If you’re anything like me – you’ve bought a fair number of Moleskine and other notebooks in the hope that you would journal and keep track of your busy life a little better.
Journaling has been proven to de-stress as well as calm the business of your mind. However, writing out long hand is slow – almost as if your hand can’t keep up with what’s rattling around in your head. I’ve always loved the idea of keeping a journal or diary on my computer – a la Doogie Howser – but never really found a program that prodded me to keep up without spamming my Growl notifications or E-mail inbox.
Then I was asked to take a look at Chronories, from the popular Mac software development firm Synium Software, based out of Germany. I was surprised at the great Mac integration of the application, as well as how automated it was in recording little details from my day that made writing a few thoughts down a little less painful.
In this review, we’ll take a look at journaling with Chronories on your Mac, and see if this app can once and for all push your journaling from a vague resolution into a regular habit.

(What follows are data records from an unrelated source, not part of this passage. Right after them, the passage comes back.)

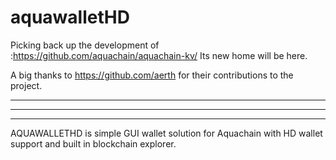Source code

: # aquawalletHD

Picking back up the development of :https://github.com/aquachain/aquachain-kv/
Its new home will be here.

A big thanks to https://github.com/aerth for their contributions to the project.
___
_____
________

AQUAWALLETHD is simple GUI wallet solution for Aquachain with HD wallet support and built in blockchain explorer.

Startup Screen and Interface
On the first launch of Chronories, the app presents you with a splash screen asking you to watch their quick tutorial. At around 2 minutes long, the video does a great job of showing off the many features of Chronories – giving the user a fair idea of what they’ll be able to accomplish while using the program.

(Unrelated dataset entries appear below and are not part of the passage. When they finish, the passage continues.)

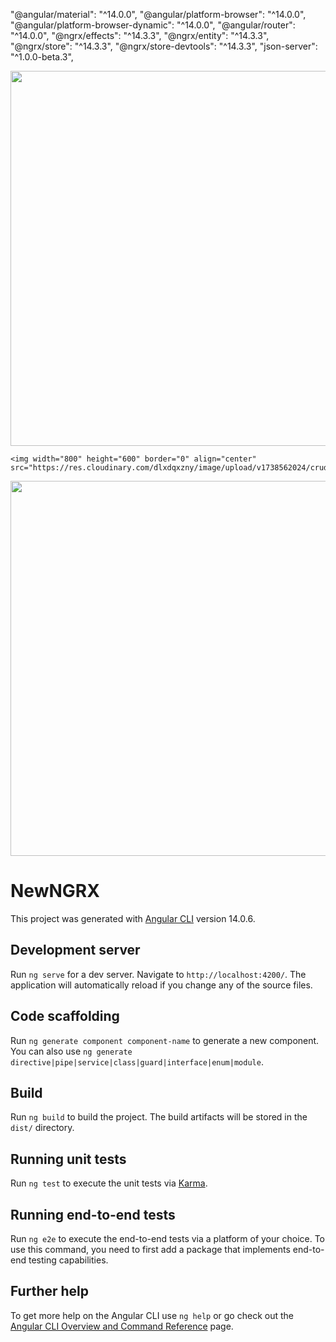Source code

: "@angular/material": "^14.0.0",
"@angular/platform-browser": "^14.0.0",
"@angular/platform-browser-dynamic": "^14.0.0",
"@angular/router": "^14.0.0",
"@ngrx/effects": "^14.3.3",
"@ngrx/entity": "^14.3.3",
"@ngrx/store": "^14.3.3",
"@ngrx/store-devtools": "^14.3.3",
"json-server": "^1.0.0-beta.3",



  <img width="800" height="600" border="0" align="center"  src="https://res.cloudinary.com/dlxdqxzny/image/upload/v1738562025/passing_datas_vwevs8.png"/>

    <img width="800" height="600" border="0" align="center"  src="https://res.cloudinary.com/dlxdqxzny/image/upload/v1738562024/crud_znbqrn.png"/>



  <img width="800" height="600" border="0" align="center"  src="https://res.cloudinary.com/dlxdqxzny/image/upload/v1738562024/json_fz4vmi.png"/>


# NewNGRX

This project was generated with [Angular CLI](https://github.com/angular/angular-cli) version 14.0.6.

## Development server

Run `ng serve` for a dev server. Navigate to `http://localhost:4200/`. The application will automatically reload if you change any of the source files.

## Code scaffolding

Run `ng generate component component-name` to generate a new component. You can also use `ng generate directive|pipe|service|class|guard|interface|enum|module`.

## Build

Run `ng build` to build the project. The build artifacts will be stored in the `dist/` directory.

## Running unit tests

Run `ng test` to execute the unit tests via [Karma](https://karma-runner.github.io).

## Running end-to-end tests

Run `ng e2e` to execute the end-to-end tests via a platform of your choice. To use this command, you need to first add a package that implements end-to-end testing capabilities.

## Further help

To get more help on the Angular CLI use `ng help` or go check out the [Angular CLI Overview and Command Reference](https://angular.io/cli) page.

I’m always impressed when developers love their app so much they are willing to have videos and screencasts showing off the features and providing users with some guides on how to use the program.
That and the length of time since the last blog update are the two things that give me faith the developer hasn’t or isn’t going to abandon the program.
Once into the main interface you can be a tad overwhelmed, especially if you haven’t watched their tutorial video. First things first, you can fill out a story about what happened that day – as you would expect from any journaling program.
You can use then calendar on the left hand sidebar to view previous entires. At any time, you can click the big “Today” button to jump back to entry you were working on before.
Beyond a Diary
What makes writing in Chronories great is the added data that gets collected into each diary entry. It will let you easily mark your overall mood from the day, as well as fill in several ‘Tag Clouds’ of various topics that were on the forefront of your mind, the places you traveled to and the people you met with.
At a later date you can sort via the tags you enter, and find out how many days of the year you really are spending with your good friends or in-laws.
Chronories also automatically collects data from both your Mac and the outside world. It will record the amount of time you’ve spent on your computer during the day (and when) as well each application (and for how long). Maybe this will help you fight your Angry Birds addiction – now that it’s available on the Mac App Store…
Chronories also records the music you’ve listened to, local weather, e-mails sent and received for the day, websites visited, chats, and iCal appointments (of course). This is automatically collected, so you don’t have to worry about logging any of it.
It will also remind you, through a slightly ugly menu bar applet, to complete a few manual entry aspects. This could be taking a daily iSight photo of yourself, or even just a screenshot of your desktop, so that you can’t ignore journaling each day.
Later, once you’ve used Chornories for a few weeks, you can develop reports on anything the app has recorded. If you had a super-memorable day – like buying a car or getting a new Mac – you can bookmark it so it doesn’t get lost in your dozens or hundreds of entries.
Chornories allows you to customize the font, color and size of the diary entry – a basic feature that lets you make your diary more personal. You can also enable or disable features in the preferences, like hiding the daily screenshot if you decide that it isn’t something you want to record or be reminded of.
The app also supports fetching and remembering RSS feeds, so your favorite websites can be recorded and revisited years later.
Of course, Chronories supports some UI customization – like changing the background wood image – and it will let you manage the database that it stores the diary entries in. For instance you can chose to lock the database with a password, or clear everything out if you think that would be necessary.
Chronories’s main competitor is the very well known MacJournal. Even though Chronories does a great job of collecting tons of data on your daily activities – it has no way to post entries to a blog or website. (Something that is a key feature for MacJournal).
E-mail import also only works for Mail.app – but it does let you select the e-mail accounts you’d like it to capture.
One little nit-picking disagreement: by default Chronories lives in your menu bar at all times, which is how it records all the data. This is fine if you aren’t like me with more menubar applets than I know what to do with.
Also, the icon doesn’t blend super well into the menu bar, and is set by default to flash annoyingly when you haven’t completed your daily diary entry.
Overall, I found Chronories to be a dream to use. They really thought of everything when it comes to recording daily events and the things happening around you, without you having to do everything manually. It is a fast and well designed app that should make keeping track of what happened over the last few months easier than ever.